_Task prompt_
Scan the data below and copy each line where "indicando" occurs.

━━━ Information ━━━

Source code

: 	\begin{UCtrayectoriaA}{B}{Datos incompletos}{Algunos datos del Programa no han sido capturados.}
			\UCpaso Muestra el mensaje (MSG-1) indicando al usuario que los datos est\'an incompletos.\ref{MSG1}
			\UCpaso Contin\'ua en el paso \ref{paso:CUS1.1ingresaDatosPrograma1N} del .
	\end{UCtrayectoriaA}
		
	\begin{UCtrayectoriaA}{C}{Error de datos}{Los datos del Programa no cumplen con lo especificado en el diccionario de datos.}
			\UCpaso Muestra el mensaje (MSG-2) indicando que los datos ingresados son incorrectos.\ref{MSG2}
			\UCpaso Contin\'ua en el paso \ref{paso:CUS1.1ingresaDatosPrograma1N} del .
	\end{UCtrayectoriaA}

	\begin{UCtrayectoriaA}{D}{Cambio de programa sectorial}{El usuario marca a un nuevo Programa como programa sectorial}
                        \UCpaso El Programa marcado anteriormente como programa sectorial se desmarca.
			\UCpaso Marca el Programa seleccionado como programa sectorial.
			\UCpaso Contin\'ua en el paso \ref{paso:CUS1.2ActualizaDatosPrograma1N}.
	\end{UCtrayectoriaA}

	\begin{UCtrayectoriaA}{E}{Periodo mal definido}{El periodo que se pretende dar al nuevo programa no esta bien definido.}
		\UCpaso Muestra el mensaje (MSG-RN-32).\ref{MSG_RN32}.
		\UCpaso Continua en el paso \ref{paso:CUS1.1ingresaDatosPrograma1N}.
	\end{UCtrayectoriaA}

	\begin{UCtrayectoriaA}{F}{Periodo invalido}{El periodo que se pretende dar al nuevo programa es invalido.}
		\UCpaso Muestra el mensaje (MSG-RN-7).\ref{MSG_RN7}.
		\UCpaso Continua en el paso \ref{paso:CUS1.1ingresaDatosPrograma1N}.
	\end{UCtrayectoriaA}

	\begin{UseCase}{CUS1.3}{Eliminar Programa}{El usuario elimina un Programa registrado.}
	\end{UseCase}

━━━

_Expected answer_
			\UCpaso Muestra el mensaje (MSG-1) indicando al usuario que los datos est\'an incompletos.\ref{MSG1}
			\UCpaso Muestra el mensaje (MSG-2) indicando que los datos ingresados son incorrectos.\ref{MSG2}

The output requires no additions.